(Data extracted from a collection)
----

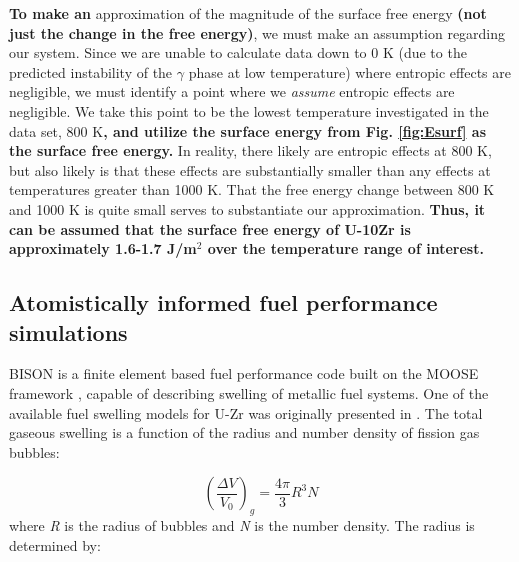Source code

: \documentclass[review]{elsarticle}
\providecommand{\DIFaddtex}[1]{{\bf #1}} %
\providecommand{\DIFdeltex}[1]{} %
\providecommand{\DIFaddbegin}{\protect\color{blue}} %
\providecommand{\DIFaddend}{\protect\color{black}} %
\providecommand{\DIFdelbegin}{\protect\color{red}} %
\providecommand{\DIFdelend}{\protect\color{black}} %
\providecommand{\DIFdelFL}[1]{\DIFdel{#1}} %
\providecommand{\DIFadd}[1]{\texorpdfstring{\DIFaddtex{#1}}{#1}} %
\providecommand{\DIFdel}[1]{\texorpdfstring{\DIFdeltex{#1}}{}} %
\newcommand{\DIFscaledelfig}{0.5}
\newlength{\DIFdelgraphicswidth} %
\newlength{\DIFdelgraphicsheight} %
\newcommand{\DIFaddincludegraphics}[2][]{{\color{blue}\fbox{\DIFOincludegraphics[#1]{#2}}}} %
\newcommand{\DIFdelincludegraphics}[2][]{%
\sbox{\DIFdelgraphicsbox}{\DIFOincludegraphics[#1]{#2}}%
\settoboxwidth{\DIFdelgraphicswidth}{\DIFdelgraphicsbox} %
\settoboxtotalheight{\DIFdelgraphicsheight}{\DIFdelgraphicsbox} %
\scalebox{\DIFscaledelfig}{%
\parbox[b]{\DIFdelgraphicswidth}{\usebox{\DIFdelgraphicsbox}\\[-\baselineskip] \rule{\DIFdelgraphicswidth}{0em}}\llap{\resizebox{\DIFdelgraphicswidth}{\DIFdelgraphicsheight}{%
\setlength{\unitlength}{\DIFdelgraphicswidth}%
\begin{picture}(1,1)%
\thicklines\linethickness{2pt} %
{\color[rgb]{1,0,0}\put(0,0){\framebox(1,1){}}}%
{\color[rgb]{1,0,0}\put(0,0){\line( 1,1){1}}}%
{\color[rgb]{1,0,0}\put(0,1){\line(1,-1){1}}}%
\end{picture}%
}\hspace*{3pt}}} %
} %
\DeclareRobustCommand{\DIFaddbegin}{\DIFOaddbegin \let\includegraphics\DIFaddincludegraphics} %
\DeclareRobustCommand{\DIFaddend}{\DIFOaddend \let\includegraphics\DIFOincludegraphics} %
\DeclareRobustCommand{\DIFdelbegin}{\DIFOdelbegin \let\includegraphics\DIFdelincludegraphics} %
\DeclareRobustCommand{\DIFdelend}{\DIFOaddend \let\includegraphics\DIFOincludegraphics} %
\begin{document}
\DIFadd{To make an }\DIFaddend approximation of the magnitude of the surface free energy \DIFaddbegin \DIFadd{(not just the change in the free energy)}\DIFaddend , we must make an assumption regarding our system. Since we are unable to calculate data down to 0 K (due to the predicted instability of the $\gamma$ phase at low temperature) where entropic effects are negligible, we must identify a point where we \textit{assume} entropic effects are negligible. We take this point to be the lowest temperature investigated in the data set, 800 K\DIFdelbegin \DIFdel{. }\DIFdelend \DIFaddbegin \DIFadd{, and utilize the surface energy from Fig. \ref{fig:Esurf} as the surface free energy. }\DIFaddend In reality, there likely are entropic effects at 800 K, but also likely is that these effects are substantially smaller than any effects at temperatures greater than 1000 K. That the free energy change between 800 K and 1000 K is quite small serves to substantiate our approximation. \DIFaddbegin \DIFadd{Thus, it can be assumed that the surface free energy of U-10Zr is approximately 1.6-1.7 J/m$^2$ over the temperature range of interest. 
}\DIFaddend 

\DIFdelbegin %
{%
\DIFdelFL{The surface free energy as a function of temperature in $\gamma$U-10Zr.}}

\DIFdelend \FloatBarrier

\subsection{Atomistically informed fuel performance simulations}

BISON is a finite element based fuel performance code built on the MOOSE framework \cite{tonks2017}, capable of describing swelling of metallic fuel systems. One of the available fuel swelling models for U-Zr was originally presented in \cite{olander76}. The total gaseous swelling is a function of the radius and number density of fission gas bubbles:

\begin{equation}
  \left(\frac{\Delta V}{V_0}\right)_{g}=\frac{4\pi}{3}R^3 N
  \label{eq:swelling}
\end{equation} where \textit{R} is the radius of bubbles and \textit{N} is the number density. The radius is determined by:
\end{document}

----

--- Description of the task ---
Every record should be duplicated exactly, though any picture in it must be left out.

--- Solution to this task ---
Source code

: \documentclass[review]{elsarticle}
\providecommand{\DIFaddtex}[1]{{\bf #1}} %
\providecommand{\DIFdeltex}[1]{} %
\providecommand{\DIFaddbegin}{\protect\color{blue}} %
\providecommand{\DIFaddend}{\protect\color{black}} %
\providecommand{\DIFdelbegin}{\protect\color{red}} %
\providecommand{\DIFdelend}{\protect\color{black}} %
\providecommand{\DIFdelFL}[1]{\DIFdel{#1}} %
\providecommand{\DIFadd}[1]{\texorpdfstring{\DIFaddtex{#1}}{#1}} %
\providecommand{\DIFdel}[1]{\texorpdfstring{\DIFdeltex{#1}}{}} %
\newcommand{\DIFscaledelfig}{0.5}
\newlength{\DIFdelgraphicswidth} %
\newlength{\DIFdelgraphicsheight} %
\newcommand{\DIFaddincludegraphics}[2][]{{\color{blue}\fbox{\DIFOincludegraphics[#1]{#2}}}} %
\newcommand{\DIFdelincludegraphics}[2][]{%
\sbox{\DIFdelgraphicsbox}{\DIFOincludegraphics[#1]{#2}}%
\settoboxwidth{\DIFdelgraphicswidth}{\DIFdelgraphicsbox} %
\settoboxtotalheight{\DIFdelgraphicsheight}{\DIFdelgraphicsbox} %
\scalebox{\DIFscaledelfig}{%
\parbox[b]{\DIFdelgraphicswidth}{\usebox{\DIFdelgraphicsbox}\\[-\baselineskip] \rule{\DIFdelgraphicswidth}{0em}}\llap{\resizebox{\DIFdelgraphicswidth}{\DIFdelgraphicsheight}{%
\setlength{\unitlength}{\DIFdelgraphicswidth}%
\begin{picture}(1,1)%
\thicklines\linethickness{2pt} %
{\color[rgb]{1,0,0}\put(0,0){\framebox(1,1){}}}%
{\color[rgb]{1,0,0}\put(0,0){\line( 1,1){1}}}%
{\color[rgb]{1,0,0}\put(0,1){\line(1,-1){1}}}%
\end{picture}%
}\hspace*{3pt}}} %
} %
\DeclareRobustCommand{\DIFaddbegin}{\DIFOaddbegin \let\includegraphics\DIFaddincludegraphics} %
\DeclareRobustCommand{\DIFaddend}{\DIFOaddend \let\includegraphics\DIFOincludegraphics} %
\DeclareRobustCommand{\DIFdelbegin}{\DIFOdelbegin \let\includegraphics\DIFdelincludegraphics} %
\DeclareRobustCommand{\DIFdelend}{\DIFOaddend \let\includegraphics\DIFOincludegraphics} %
\begin{document}
\DIFadd{To make an }\DIFaddend approximation of the magnitude of the surface free energy \DIFaddbegin \DIFadd{(not just the change in the free energy)}\DIFaddend , we must make an assumption regarding our system. Since we are unable to calculate data down to 0 K (due to the predicted instability of the $\gamma$ phase at low temperature) where entropic effects are negligible, we must identify a point where we \textit{assume} entropic effects are negligible. We take this point to be the lowest temperature investigated in the data set, 800 K\DIFdelbegin \DIFdel{. }\DIFdelend \DIFaddbegin \DIFadd{, and utilize the surface energy from Fig. \ref{fig:Esurf} as the surface free energy. }\DIFaddend In reality, there likely are entropic effects at 800 K, but also likely is that these effects are substantially smaller than any effects at temperatures greater than 1000 K. That the free energy change between 800 K and 1000 K is quite small serves to substantiate our approximation. \DIFaddbegin \DIFadd{Thus, it can be assumed that the surface free energy of U-10Zr is approximately 1.6-1.7 J/m$^2$ over the temperature range of interest. 
}\DIFaddend 

\DIFdelbegin %
{%
\DIFdelFL{The surface free energy as a function of temperature in $\gamma$U-10Zr.}}

\DIFdelend \FloatBarrier

\subsection{Atomistically informed fuel performance simulations}

BISON is a finite element based fuel performance code built on the MOOSE framework \cite{tonks2017}, capable of describing swelling of metallic fuel systems. One of the available fuel swelling models for U-Zr was originally presented in \cite{olander76}. The total gaseous swelling is a function of the radius and number density of fission gas bubbles:

\begin{equation}
  \left(\frac{\Delta V}{V_0}\right)_{g}=\frac{4\pi}{3}R^3 N
  \label{eq:swelling}
\end{equation} where \textit{R} is the radius of bubbles and \textit{N} is the number density. The radius is determined by:
\end{document}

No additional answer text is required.